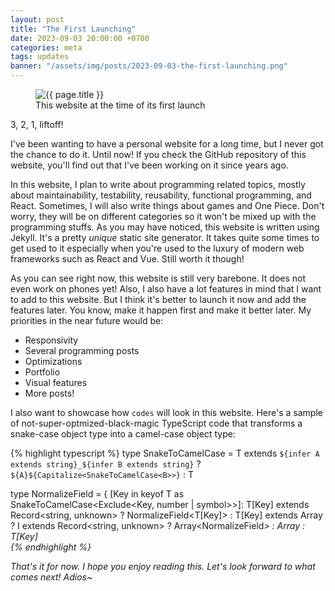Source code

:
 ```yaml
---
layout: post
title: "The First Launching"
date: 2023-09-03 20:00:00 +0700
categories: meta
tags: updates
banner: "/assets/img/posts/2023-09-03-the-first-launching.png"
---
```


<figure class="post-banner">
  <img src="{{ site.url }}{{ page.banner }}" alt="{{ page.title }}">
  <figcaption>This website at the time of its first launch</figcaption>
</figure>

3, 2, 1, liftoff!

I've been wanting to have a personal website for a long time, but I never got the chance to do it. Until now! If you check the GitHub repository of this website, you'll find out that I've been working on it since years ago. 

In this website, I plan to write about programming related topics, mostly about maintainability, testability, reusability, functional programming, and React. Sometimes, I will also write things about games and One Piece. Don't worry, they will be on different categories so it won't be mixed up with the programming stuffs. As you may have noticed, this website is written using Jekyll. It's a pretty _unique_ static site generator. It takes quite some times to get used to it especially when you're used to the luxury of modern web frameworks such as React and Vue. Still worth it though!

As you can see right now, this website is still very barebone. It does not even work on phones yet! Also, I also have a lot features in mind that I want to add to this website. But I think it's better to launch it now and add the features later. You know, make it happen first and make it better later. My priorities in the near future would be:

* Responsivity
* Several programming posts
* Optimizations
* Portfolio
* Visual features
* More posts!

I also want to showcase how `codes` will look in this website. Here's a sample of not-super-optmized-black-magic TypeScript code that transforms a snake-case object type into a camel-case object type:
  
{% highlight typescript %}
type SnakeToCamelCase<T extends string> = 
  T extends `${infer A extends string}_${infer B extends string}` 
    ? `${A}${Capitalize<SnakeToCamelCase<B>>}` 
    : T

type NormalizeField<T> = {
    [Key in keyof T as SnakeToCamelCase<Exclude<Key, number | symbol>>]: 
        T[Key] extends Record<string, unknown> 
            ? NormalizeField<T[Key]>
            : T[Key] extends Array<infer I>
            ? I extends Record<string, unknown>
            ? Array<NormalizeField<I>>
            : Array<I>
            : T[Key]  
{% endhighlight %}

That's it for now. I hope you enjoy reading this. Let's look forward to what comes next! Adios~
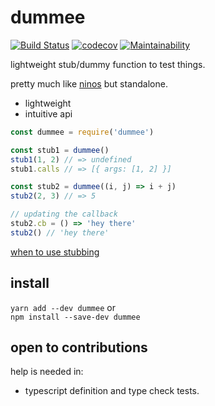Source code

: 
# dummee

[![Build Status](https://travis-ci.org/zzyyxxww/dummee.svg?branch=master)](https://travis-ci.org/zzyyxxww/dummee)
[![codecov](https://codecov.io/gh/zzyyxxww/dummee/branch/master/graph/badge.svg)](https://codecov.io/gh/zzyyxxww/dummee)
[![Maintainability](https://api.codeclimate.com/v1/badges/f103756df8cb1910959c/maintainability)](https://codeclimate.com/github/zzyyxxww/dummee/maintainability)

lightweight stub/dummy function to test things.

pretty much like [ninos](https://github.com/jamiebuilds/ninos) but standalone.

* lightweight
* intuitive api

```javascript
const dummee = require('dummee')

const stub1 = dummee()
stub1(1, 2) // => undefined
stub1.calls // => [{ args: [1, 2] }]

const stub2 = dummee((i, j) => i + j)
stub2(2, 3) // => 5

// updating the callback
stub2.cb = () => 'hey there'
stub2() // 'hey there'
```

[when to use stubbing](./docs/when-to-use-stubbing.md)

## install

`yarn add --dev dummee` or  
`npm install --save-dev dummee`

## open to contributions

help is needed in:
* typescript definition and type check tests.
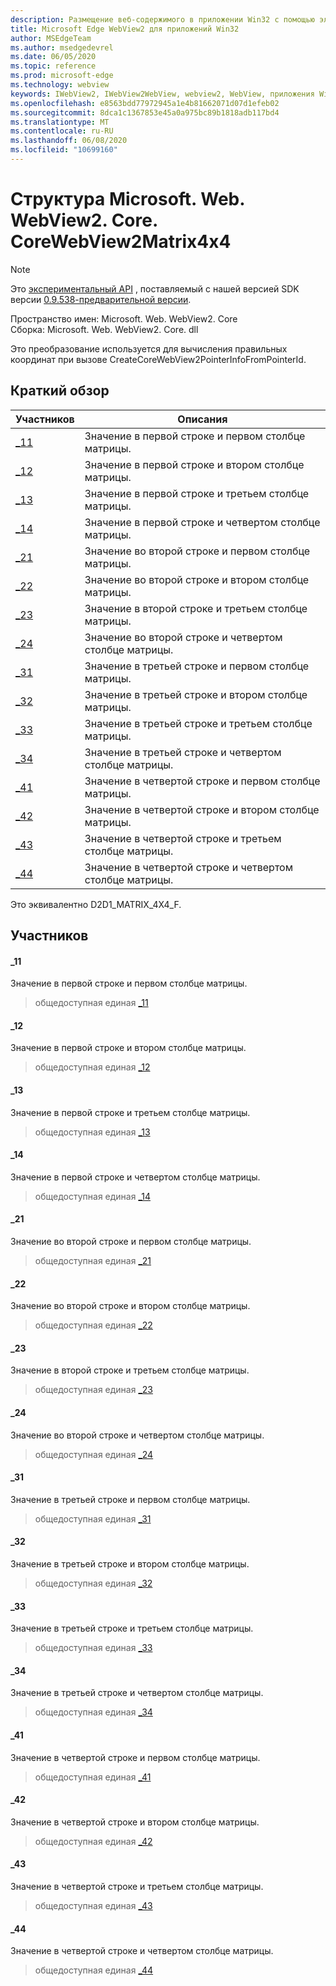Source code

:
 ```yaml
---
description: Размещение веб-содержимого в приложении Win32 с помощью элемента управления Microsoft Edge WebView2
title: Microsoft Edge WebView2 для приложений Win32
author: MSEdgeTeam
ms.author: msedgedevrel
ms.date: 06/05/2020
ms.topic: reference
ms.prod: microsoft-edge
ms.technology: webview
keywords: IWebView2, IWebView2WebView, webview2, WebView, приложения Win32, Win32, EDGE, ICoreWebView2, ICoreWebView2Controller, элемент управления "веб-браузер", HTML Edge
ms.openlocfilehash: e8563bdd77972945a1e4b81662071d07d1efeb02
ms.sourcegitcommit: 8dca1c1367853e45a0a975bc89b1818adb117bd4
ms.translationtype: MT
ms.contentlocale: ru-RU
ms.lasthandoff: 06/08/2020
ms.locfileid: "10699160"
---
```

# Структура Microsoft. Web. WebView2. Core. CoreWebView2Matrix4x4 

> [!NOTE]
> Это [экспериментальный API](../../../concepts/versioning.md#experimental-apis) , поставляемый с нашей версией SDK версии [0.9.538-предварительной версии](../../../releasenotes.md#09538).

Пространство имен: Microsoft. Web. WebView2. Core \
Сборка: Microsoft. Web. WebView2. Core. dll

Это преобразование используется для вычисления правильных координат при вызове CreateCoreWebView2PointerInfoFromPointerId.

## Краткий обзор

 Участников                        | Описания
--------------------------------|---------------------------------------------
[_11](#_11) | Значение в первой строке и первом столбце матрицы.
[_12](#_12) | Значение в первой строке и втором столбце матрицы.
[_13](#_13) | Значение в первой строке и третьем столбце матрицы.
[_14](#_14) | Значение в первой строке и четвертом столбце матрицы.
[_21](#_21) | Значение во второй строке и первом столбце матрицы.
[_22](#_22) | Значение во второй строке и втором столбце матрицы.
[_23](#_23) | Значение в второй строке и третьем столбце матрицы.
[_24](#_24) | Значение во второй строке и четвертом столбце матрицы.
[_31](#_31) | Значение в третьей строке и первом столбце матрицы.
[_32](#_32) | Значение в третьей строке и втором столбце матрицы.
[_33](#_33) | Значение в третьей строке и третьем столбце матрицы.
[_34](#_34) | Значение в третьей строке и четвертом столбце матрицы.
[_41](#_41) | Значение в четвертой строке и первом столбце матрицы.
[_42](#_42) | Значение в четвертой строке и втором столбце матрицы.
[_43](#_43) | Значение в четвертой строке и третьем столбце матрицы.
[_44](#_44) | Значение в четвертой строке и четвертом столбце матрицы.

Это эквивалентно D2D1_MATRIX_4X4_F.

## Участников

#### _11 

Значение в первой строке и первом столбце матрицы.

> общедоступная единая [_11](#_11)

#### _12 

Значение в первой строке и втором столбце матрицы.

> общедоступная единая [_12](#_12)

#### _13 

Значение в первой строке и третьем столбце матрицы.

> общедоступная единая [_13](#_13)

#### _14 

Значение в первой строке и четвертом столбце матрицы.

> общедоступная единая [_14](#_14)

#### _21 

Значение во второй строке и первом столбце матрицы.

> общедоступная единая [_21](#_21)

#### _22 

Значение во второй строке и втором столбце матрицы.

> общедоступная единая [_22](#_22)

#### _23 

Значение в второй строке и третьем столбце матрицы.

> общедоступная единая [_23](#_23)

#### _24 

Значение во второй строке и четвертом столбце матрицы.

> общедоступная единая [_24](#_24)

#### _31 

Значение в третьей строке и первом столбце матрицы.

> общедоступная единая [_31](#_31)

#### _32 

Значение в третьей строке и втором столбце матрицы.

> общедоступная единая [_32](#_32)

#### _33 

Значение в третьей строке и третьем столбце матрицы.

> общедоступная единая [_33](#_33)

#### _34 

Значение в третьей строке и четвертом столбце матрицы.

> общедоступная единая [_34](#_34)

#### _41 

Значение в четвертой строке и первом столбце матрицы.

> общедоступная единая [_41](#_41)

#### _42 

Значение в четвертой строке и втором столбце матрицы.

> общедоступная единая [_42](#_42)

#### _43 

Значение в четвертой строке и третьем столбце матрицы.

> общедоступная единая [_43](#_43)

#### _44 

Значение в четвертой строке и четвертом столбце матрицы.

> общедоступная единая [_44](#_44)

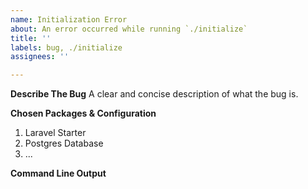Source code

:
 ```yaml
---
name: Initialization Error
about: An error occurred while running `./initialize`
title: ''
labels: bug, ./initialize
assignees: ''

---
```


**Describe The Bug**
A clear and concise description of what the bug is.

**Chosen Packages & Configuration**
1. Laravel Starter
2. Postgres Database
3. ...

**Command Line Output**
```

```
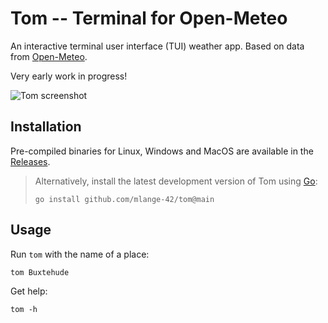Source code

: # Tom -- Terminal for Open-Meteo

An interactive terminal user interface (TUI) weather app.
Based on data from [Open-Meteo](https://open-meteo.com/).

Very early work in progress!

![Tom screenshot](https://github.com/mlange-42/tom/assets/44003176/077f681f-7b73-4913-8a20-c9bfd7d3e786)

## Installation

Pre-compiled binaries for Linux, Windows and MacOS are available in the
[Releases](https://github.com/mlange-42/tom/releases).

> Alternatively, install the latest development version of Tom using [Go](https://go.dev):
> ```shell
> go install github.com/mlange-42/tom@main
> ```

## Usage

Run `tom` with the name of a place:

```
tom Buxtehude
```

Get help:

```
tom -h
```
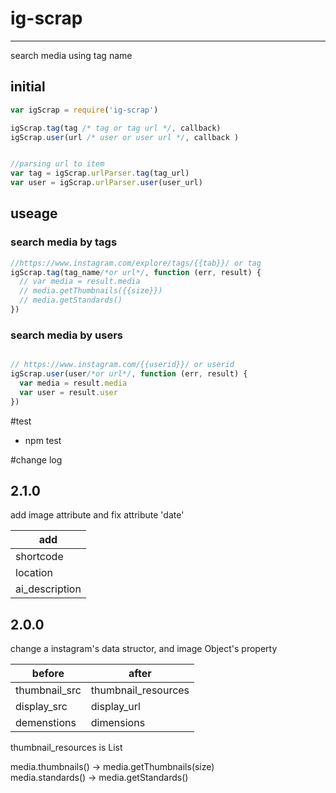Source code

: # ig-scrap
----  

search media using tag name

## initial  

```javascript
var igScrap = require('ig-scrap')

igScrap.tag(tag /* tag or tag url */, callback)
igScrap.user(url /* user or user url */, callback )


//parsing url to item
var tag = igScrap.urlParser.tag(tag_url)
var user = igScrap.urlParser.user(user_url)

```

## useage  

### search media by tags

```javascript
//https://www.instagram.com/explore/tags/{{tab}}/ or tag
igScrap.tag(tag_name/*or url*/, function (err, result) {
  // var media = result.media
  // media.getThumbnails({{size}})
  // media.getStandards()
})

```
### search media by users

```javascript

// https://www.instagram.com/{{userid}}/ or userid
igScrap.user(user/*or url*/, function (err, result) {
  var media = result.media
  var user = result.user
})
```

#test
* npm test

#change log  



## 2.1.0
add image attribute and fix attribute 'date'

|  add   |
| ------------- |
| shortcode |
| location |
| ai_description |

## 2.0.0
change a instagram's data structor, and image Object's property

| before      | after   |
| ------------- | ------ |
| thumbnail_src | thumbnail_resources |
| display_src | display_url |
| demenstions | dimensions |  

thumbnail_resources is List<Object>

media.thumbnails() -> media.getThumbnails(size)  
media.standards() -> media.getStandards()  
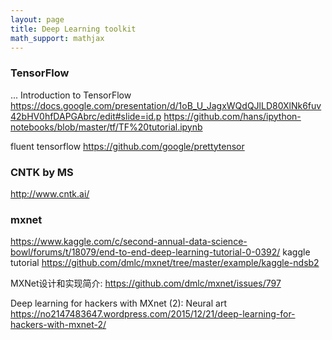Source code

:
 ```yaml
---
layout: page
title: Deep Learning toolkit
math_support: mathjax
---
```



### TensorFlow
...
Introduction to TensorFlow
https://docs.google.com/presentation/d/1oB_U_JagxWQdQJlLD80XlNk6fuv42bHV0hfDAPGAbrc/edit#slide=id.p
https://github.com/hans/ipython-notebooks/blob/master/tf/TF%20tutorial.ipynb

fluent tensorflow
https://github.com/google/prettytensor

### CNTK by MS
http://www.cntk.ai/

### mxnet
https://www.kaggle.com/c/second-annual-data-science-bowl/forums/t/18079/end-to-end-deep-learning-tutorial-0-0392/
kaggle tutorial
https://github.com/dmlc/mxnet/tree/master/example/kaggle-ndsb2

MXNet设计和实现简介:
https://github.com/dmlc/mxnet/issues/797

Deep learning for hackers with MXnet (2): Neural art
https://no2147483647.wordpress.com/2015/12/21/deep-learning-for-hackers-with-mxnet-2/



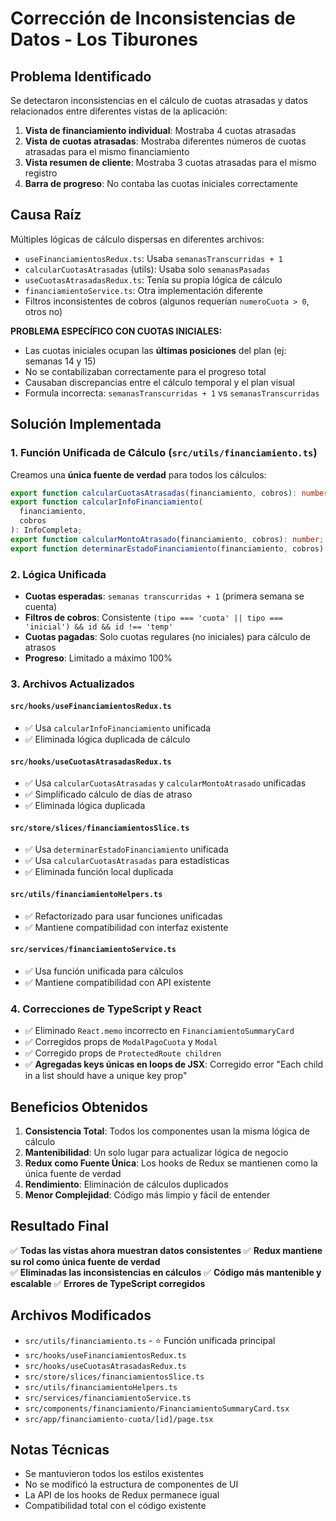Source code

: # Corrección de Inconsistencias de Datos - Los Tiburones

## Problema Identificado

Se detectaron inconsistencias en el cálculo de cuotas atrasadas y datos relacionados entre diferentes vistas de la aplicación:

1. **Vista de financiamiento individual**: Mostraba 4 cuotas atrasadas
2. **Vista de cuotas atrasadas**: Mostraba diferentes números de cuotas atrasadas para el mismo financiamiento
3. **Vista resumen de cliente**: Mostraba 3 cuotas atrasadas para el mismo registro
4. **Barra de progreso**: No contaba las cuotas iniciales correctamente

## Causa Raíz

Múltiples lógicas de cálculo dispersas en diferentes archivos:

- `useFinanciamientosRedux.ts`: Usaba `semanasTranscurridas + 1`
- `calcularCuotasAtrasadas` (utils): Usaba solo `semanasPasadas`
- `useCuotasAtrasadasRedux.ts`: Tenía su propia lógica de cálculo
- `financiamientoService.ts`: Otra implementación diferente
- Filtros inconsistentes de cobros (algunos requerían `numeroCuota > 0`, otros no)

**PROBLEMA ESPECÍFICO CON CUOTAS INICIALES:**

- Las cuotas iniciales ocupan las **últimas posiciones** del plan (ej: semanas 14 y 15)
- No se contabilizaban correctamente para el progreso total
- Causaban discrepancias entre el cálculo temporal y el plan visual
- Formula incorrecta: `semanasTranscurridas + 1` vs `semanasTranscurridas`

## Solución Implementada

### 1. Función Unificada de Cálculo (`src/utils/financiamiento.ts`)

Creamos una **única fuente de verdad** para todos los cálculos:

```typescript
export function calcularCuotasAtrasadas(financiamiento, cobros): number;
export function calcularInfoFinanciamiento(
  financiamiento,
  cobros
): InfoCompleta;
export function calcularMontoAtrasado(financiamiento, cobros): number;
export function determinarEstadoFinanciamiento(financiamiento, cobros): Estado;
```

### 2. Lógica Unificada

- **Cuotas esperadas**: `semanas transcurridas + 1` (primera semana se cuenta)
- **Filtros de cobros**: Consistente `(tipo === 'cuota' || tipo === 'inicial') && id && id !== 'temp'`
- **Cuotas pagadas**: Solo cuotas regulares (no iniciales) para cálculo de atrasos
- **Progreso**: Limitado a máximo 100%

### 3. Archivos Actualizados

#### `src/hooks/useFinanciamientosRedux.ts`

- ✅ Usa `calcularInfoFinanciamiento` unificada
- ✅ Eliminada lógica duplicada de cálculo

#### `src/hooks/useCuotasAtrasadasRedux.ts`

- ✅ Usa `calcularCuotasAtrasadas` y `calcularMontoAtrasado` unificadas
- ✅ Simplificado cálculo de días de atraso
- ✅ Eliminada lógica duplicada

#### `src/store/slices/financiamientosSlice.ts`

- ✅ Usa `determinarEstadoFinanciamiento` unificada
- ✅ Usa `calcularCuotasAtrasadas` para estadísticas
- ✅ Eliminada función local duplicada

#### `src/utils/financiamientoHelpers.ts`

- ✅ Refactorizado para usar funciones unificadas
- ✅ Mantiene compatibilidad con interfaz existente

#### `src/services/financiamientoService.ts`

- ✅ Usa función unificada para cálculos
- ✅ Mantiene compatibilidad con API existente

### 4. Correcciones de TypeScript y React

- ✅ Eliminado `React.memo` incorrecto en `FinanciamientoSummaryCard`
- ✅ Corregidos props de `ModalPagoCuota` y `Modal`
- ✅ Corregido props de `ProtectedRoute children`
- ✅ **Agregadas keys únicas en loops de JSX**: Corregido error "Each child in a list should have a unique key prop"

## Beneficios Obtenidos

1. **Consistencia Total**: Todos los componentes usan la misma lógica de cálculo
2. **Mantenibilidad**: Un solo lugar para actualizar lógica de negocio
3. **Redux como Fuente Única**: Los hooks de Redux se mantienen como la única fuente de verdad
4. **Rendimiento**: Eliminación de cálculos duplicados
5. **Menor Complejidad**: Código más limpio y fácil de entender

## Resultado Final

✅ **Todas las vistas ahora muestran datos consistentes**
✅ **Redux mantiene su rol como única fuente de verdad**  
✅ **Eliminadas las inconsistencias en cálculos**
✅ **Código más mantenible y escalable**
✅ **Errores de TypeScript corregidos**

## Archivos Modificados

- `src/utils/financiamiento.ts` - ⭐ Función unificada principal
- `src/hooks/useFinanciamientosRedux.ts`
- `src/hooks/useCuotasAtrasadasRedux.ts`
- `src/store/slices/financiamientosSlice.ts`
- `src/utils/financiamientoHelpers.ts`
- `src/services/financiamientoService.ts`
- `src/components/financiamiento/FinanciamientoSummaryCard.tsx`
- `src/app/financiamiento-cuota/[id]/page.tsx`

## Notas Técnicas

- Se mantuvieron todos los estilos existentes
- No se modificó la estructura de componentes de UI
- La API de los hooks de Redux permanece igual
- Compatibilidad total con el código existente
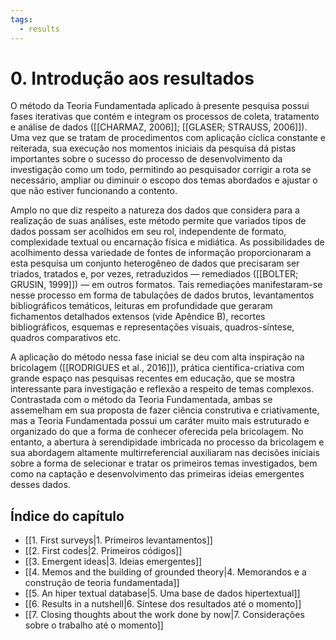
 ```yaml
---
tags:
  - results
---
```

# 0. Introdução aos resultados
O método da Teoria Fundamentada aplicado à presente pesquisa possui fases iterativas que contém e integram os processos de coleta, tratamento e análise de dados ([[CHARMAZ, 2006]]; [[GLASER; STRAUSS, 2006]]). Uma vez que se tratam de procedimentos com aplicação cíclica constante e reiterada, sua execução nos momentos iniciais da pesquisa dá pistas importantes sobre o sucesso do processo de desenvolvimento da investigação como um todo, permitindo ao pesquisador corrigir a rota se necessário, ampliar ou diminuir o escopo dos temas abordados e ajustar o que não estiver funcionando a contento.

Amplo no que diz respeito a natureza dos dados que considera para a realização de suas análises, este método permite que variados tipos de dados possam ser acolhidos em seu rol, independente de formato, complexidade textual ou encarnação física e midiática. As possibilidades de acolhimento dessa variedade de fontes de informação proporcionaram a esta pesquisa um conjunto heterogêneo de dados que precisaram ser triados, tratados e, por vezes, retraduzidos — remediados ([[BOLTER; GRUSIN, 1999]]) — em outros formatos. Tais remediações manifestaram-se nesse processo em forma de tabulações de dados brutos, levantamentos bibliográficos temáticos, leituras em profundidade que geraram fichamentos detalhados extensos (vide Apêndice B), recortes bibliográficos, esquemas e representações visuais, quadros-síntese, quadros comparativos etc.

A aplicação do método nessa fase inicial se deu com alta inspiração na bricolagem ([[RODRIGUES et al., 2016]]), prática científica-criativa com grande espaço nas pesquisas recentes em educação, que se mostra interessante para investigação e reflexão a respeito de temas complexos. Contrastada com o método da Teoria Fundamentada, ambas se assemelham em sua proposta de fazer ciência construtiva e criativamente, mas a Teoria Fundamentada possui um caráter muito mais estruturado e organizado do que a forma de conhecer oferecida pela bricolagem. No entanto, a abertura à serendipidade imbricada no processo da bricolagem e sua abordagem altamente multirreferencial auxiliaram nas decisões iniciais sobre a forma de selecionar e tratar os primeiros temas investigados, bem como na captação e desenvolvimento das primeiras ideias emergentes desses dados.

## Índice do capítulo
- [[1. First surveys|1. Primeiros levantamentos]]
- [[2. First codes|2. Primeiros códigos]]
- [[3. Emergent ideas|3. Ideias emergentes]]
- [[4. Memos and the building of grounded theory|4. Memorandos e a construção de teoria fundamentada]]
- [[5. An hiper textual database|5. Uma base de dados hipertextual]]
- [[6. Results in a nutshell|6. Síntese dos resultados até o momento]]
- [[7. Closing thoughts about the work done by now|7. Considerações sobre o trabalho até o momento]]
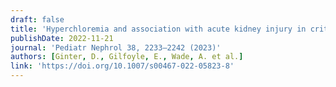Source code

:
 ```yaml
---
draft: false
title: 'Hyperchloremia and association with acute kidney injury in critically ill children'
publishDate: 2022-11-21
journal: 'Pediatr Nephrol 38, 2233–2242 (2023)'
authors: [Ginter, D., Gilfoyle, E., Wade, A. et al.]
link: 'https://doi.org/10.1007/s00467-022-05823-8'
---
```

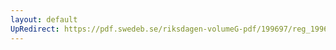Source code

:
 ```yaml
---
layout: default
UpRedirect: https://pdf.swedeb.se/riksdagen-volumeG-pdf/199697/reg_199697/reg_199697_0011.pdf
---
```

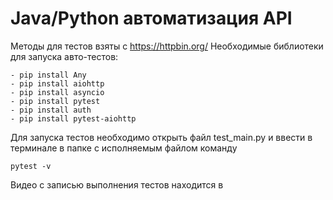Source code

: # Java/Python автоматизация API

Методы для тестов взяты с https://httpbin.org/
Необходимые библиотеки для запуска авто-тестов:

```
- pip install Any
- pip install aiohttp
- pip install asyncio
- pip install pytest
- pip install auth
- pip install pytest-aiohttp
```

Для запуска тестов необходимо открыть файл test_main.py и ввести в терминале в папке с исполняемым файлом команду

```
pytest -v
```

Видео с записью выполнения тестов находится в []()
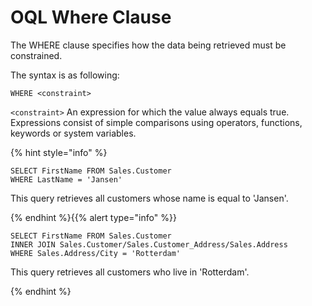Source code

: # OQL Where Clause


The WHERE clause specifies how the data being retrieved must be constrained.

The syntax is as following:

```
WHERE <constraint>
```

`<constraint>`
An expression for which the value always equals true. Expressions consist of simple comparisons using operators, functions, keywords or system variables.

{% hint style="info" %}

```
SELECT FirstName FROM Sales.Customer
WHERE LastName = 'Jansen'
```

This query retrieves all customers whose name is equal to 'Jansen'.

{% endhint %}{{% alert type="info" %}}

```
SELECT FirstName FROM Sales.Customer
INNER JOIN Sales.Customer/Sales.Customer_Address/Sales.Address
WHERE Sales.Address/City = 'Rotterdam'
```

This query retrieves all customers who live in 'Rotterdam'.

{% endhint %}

☆ ☆ ☆ ☆

_EXERCISE PROMPT_. From the data above, say how many lines include "diferentes", and write nothing but the number.

_TASK SOLUTION_. 3